Across the world, trouble began to brew in the New World. The colonists began to rebel against England and demand their independence. The Revolutionary War cut off the Church of England from the United States, this separated the stateside Methodists from their Anglican roots and eventually helped sever the ties between the two churches completely. Cultural differences helped further the divide. Wesley believed that preachers should travel to spread God’s Holy Word. In England that was a nice idea. In the newly independent United States that became a necessity. The itinerate preachers became circuit riders known for their flexibility, courage, and hard work. They sacrificed comfort and convenience to travel the country in all weather and under all conditions. It used to be said during particularly bad weather that “there’s no one out but mad dogs and Methodist ministers.” Such was their dedication and diligence.

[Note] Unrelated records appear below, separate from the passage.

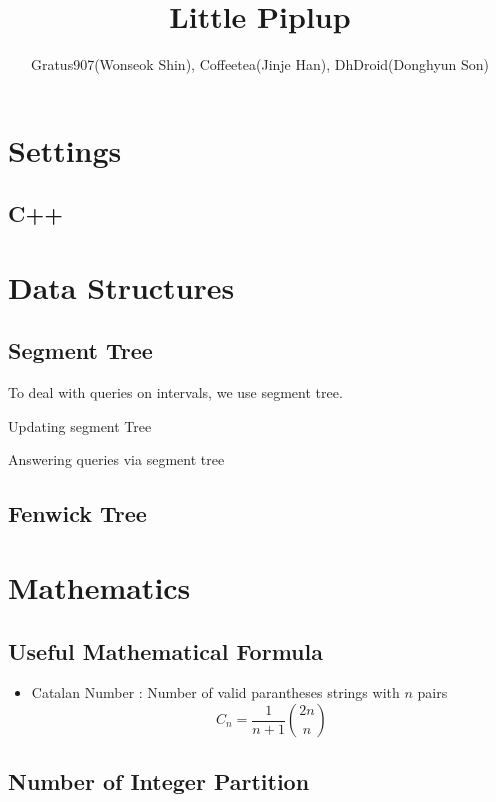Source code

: \documentclass[landscape,8pt]{article}
\title{\Huge{\textsf{Little Piplup}}}
\author{Gratus907(Wonseok Shin), Coffeetea(Jinje Han), DhDroid(Donghyun Son)}
\date{ }
\begin{document}
\maketitle
\begin{multicols}{2}\raggedcolumns
\tableofcontents
\pagebreak

\section{Settings}

  \subsection{C++}

\section{Data Structures}
  \subsection{Segment Tree}
     To deal with queries on intervals, we use segment tree.
     
     Updating segment Tree
     
     Answering queries via segment tree
     
  \subsection{Fenwick Tree}
\columnbreak
  \section{Mathematics}
  \subsection{Useful Mathematical Formula}
    \begin{itemize}
      \item Catalan Number : Number of valid parantheses strings with $n$ pairs
      \[
      C_n = \frac{1}{n+1}\binom{2n}{n}
      \]
    \end{itemize}
  \subsection{Number of Integer Partition}
    


\end{multicols}
\end{document}
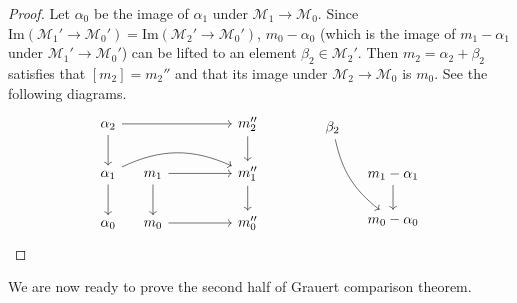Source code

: \documentclass[12pt,b5paper,notitlepage]{report}
\theoremstyle{definition}
\theoremstyle{plain}
\newcommand{\mc}{\mathcal}
\newcommand{\Imag}{\mathrm{Im}}
\numberwithin{equation}{section}
\begin{document}
\begin{proof}
Let $\alpha_0$ be the image of $\alpha_1$ under $\mc M_1\rightarrow\mc M_0$. Since $\Imag(\mc M_1'\rightarrow\mc M_0')=\Imag(\mc M_2'\rightarrow \mc M_0')$, $m_0-\alpha_0$ (which is the image of $m_1-\alpha_1$ under $\mc M_1'\rightarrow\mc M_0'$) can be lifted to an element $\beta_2\in\mc M_2'$. Then $m_2=\alpha_2+\beta_2$ satisfies that $[m_2]=m_2''$ and that its image under $\mc M_2\rightarrow\mc M_0$ is $m_0$. See the following diagrams.
\begin{equation*}
\begin{tikzcd}[column sep=0.4cm]
\alpha_2 \arrow[rrrrr] \arrow[d]            &            &     &         &  & m_2'' \arrow[d] \\
\alpha_1 \arrow[d] \arrow[rrrrr, bend left=25] & m_1 \arrow[rrrr] \arrow[d] & && & m_1'' \arrow[d] \\
\alpha_0                                  & m_0 \arrow[rrrr]           & && & m_0''          
\end{tikzcd}
\qquad\qquad
\begin{tikzcd}[column sep=0.4cm]
\beta_2 \arrow[rdd, bend right=20] &                        \\
                                & m_1-\alpha_1 \arrow[d] \\
                                & m_0-\alpha_0          
\end{tikzcd}
\end{equation*}
\end{proof}


We are now ready to prove the second half of Grauert comparison theorem.
\end{document}
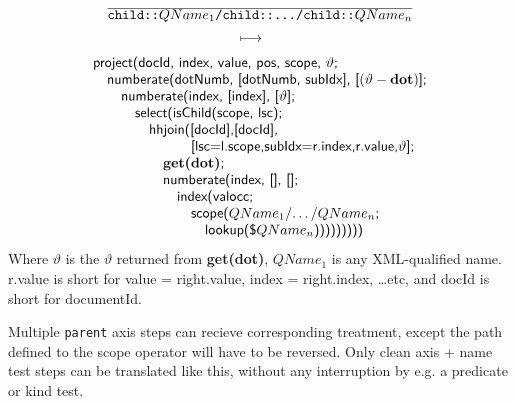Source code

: \begin{equation}
\begin{array}{c}
\frac{}{\displaystyle \mbox{\texttt{child::}}QName_1\mbox{\texttt{/child::\ldots/child::}}QName_n} \\ 
\longmapsto \begin{array}{c}\mbox{\tiny } \\ \mbox{\tiny } \end{array} \\
\begin{array}{l}
\mbox{\textsf{project(docId, index, value, pos, scope, }}\vartheta\mbox{\textsf{;}} \\ \quad
\mbox{\textsf{numberate(dotNumb, [dotNumb, subIdx], [}}(\vartheta-\mbox{\textbf{dot}})\mbox{\textsf{];}} \\
\quad\quad 
\mbox{\textsf{numberate(index, [index], [}}\vartheta\mbox{\textsf{];}} \\ \quad\quad\quad
\mbox{\textsf{select(isChild(scope, lsc);}} \\ \quad \quad\quad\quad
\mbox{\textsf{hhjoin([docId],[docId],}} \\ \quad\quad\quad\quad\quad\quad\quad
\mbox{\textsf{[lsc=l.scope,subIdx=r.index,r.value,}}\vartheta\mbox{\textsf{];}}\\
\quad\quad\quad\quad\quad \mbox{\textbf{get(dot)}\textsf{;}} \\ \quad \quad\quad \quad\quad
\mbox{\textsf{numberate(index, [], [];}}\\ \quad\quad\quad\quad\quad\quad
\mbox{\textsf{index(valocc;}} \\ \quad\quad\quad\quad\quad\quad\quad
\mbox{\textsf{scope(}}QName_1\mbox{\textsf{/\ldots/}}QName_n\mbox{\textsf{;}}\\
\quad\quad\quad\quad\quad\quad\quad\quad
\mbox{\textsf{lookup(\$}}QName_n\mbox{\textsf{)))))))))}}
\end{array}
\end{array}
\label{rule:trans:TD:pathChild}
\end{equation}
Where $\vartheta$ is the $\vartheta$ returned from \textbf{get(dot)}, $QName_1$ is any XML-qualified name.
\textsf{r.value} is short for \textsf{value = right.value, index = right.index, \ldots etc}, and \textsf{docId} is
short for \textsf{documentId}.

Multiple \texttt{parent} axis steps can recieve corresponding treatment, except the path defined to the
\textsf{scope} operator will have to be reversed. Only clean axis + name test steps can be translated
like this, without any interruption by e.g. a predicate or kind test.

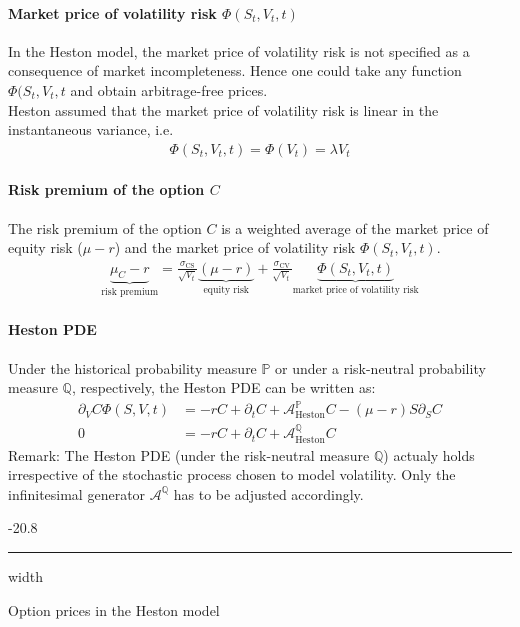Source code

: \documentclass[a4paper,landscape,7pt,fleqn]{scrartcl}
\makeatletter
\renewcommand{\subsubsection}{\@startsection{subsubsection}{1}{0mm}%
{-2\baselineskip}{0.8\baselineskip}%
{\hrule depth 0.2pt width\columnwidth\vspace*{1.2em}\normalsize\bfseries}}
\makeatother
\begin{document}
\begin{multicols*}{3}
\paragraph{Market price of volatility risk $\Phi(S_t,V_t,t)$}
In the Heston model, the market price of volatility risk is not specified as a consequence of market incompleteness. Hence one could take any function $\Phi(S_t,V_t,t$ and obtain arbitrage-free prices. \\
Heston assumed that the market price of volatility risk is linear in the instantaneous variance, i.e.
\begin{align*}
\Phi (S_t, V_t,t) = \Phi (V_t) = \lambda V_t
\end{align*}

\paragraph{Risk premium of the option $C$}
The risk premium of the option $C$ is a weighted average of the market price of equity risk ($\mu-r$) and the market price of volatility risk $\Phi(S_t,V_t,t)$.
\begin{align*}
\underbrace{\mu_C - r}\limits_\text{risk premium} = \frac{\sigma_\text{CS}}{\sqrt{V_t}} \underbrace{(\mu-r)}\limits_\text{equity risk} + \frac{\sigma_\text{CV}}{\sqrt{V_t}} \underbrace{\Phi(S_t,V_t,t)}\limits_\text{market price of volatility risk}
\end{align*}

\paragraph{Heston PDE}
Under the historical probability measure $\mathbb{P}$ or under a risk-neutral probability measure $\mathbb{Q}$, respectively, the Heston PDE can be written as:
\begin{align*}
\partial_V C \Phi(S,V,t) &= -r C + \partial_t C + \mathcal{A}_\text{Heston}^\mathbb{P} C - (\mu - r) S \partial_S C \\
0 &=-r C + \partial_t C + \mathcal{A}_\text{Heston}^\mathbb{Q} C
\end{align*}
Remark: The Heston PDE (under the risk-neutral measure $\mathbb{Q}$) actualy holds irrespective of the stochastic process chosen to model volatility. Only the infinitesimal generator $\mathcal{A}^\mathbb{Q}$ has to be adjusted accordingly.

\subsubsection{Option prices in the Heston model}


\end{multicols*}
\end{document}
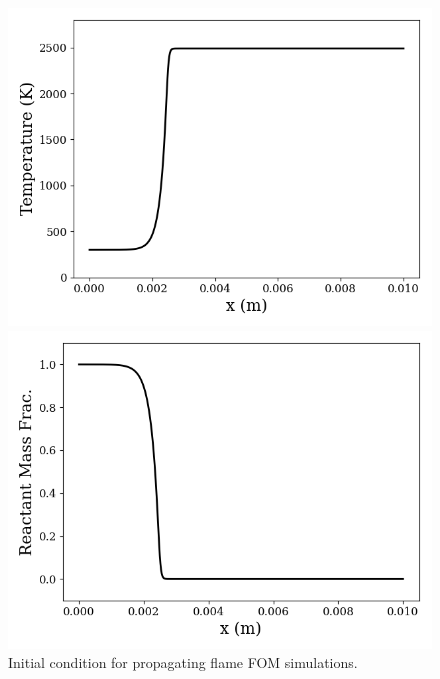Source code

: \begin{figure}
	\begin{minipage}{0.49\linewidth}
		\includegraphics[width=0.99\linewidth]{Chapters/TransientFlame/Images/init_cond_temp.png}
	\end{minipage}
	\begin{minipage}{0.49\linewidth}
		\includegraphics[width=0.99\linewidth]{Chapters/TransientFlame/Images/init_cond_mf.png}
	\end{minipage}
	\caption{\label{fig:flameIC}Initial condition for propagating flame FOM simulations.}
\end{figure}

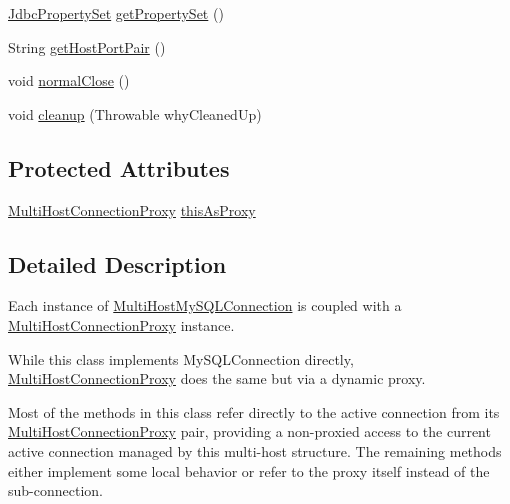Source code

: \begin{DoxyCompactItemize}
$$\item 
\mbox{\hyperlink{interfacecom_1_1mysql_1_1cj_1_1jdbc_1_1_jdbc_property_set}{Jdbc\+Property\+Set}} \mbox{\hyperlink{classcom_1_1mysql_1_1cj_1_1jdbc_1_1ha_1_1_multi_host_my_s_q_l_connection_adc1a5c59c115064dc892d458337dd638}{get\+Property\+Set}} ()
\item 
String \mbox{\hyperlink{classcom_1_1mysql_1_1cj_1_1jdbc_1_1ha_1_1_multi_host_my_s_q_l_connection_aab6d43bb954ed5a08608412697c35c23}{get\+Host\+Port\+Pair}} ()
\item 
void \mbox{\hyperlink{classcom_1_1mysql_1_1cj_1_1jdbc_1_1ha_1_1_multi_host_my_s_q_l_connection_a926772cecea56ad4444ebd84d576bdc4}{normal\+Close}} ()
\item 
void \mbox{\hyperlink{classcom_1_1mysql_1_1cj_1_1jdbc_1_1ha_1_1_multi_host_my_s_q_l_connection_a60353fa7a398c8186c22a0ceba331655}{cleanup}} (Throwable why\+Cleaned\+Up)
\end{DoxyCompactItemize}
\subsection*{Protected Attributes}
\begin{DoxyCompactItemize}
\item 
\mbox{\hyperlink{classcom_1_1mysql_1_1cj_1_1jdbc_1_1ha_1_1_multi_host_connection_proxy}{Multi\+Host\+Connection\+Proxy}} \mbox{\hyperlink{classcom_1_1mysql_1_1cj_1_1jdbc_1_1ha_1_1_multi_host_my_s_q_l_connection_aa24e7362ca07c5968a5ecc7db8bbc841}{this\+As\+Proxy}}
\end{DoxyCompactItemize}


\subsection{Detailed Description}
Each instance of \mbox{\hyperlink{classcom_1_1mysql_1_1cj_1_1jdbc_1_1ha_1_1_multi_host_my_s_q_l_connection}{Multi\+Host\+My\+S\+Q\+L\+Connection}} is coupled with a \mbox{\hyperlink{classcom_1_1mysql_1_1cj_1_1jdbc_1_1ha_1_1_multi_host_connection_proxy}{Multi\+Host\+Connection\+Proxy}} instance.

While this class implements My\+S\+Q\+L\+Connection directly, \mbox{\hyperlink{classcom_1_1mysql_1_1cj_1_1jdbc_1_1ha_1_1_multi_host_connection_proxy}{Multi\+Host\+Connection\+Proxy}} does the same but via a dynamic proxy.

Most of the methods in this class refer directly to the active connection from its \mbox{\hyperlink{classcom_1_1mysql_1_1cj_1_1jdbc_1_1ha_1_1_multi_host_connection_proxy}{Multi\+Host\+Connection\+Proxy}} pair, providing a non-\/proxied access to the current active connection managed by this multi-\/host structure. The remaining methods either implement some local behavior or refer to the proxy itself instead of the sub-\/connection.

As Methodism flourished in the States, Wesley, along with his hymn-writing brother Charles, continued to spread the gospel through England and Ireland. During his life, Wesley preached over 40,000 sermons. He fought for social issues such as prison reform, universal education, abolition, rights for the poor, and as a vegetarian, he even argued for animal rights at a time when such a thought was unheard of. Though Wesley technically remained an Anglican until his death, in 1791, his movement continued to thrive. His vast intelligence and organizational skills ensured that Methodism would not die with him. Thanks to his meticulousness, we know that when he died at 87, he had left behind a following of 71,668 British and 43,265 American members. Today there are more than 30 million members around the world. He lies entombed at Wesley’s chapel in London.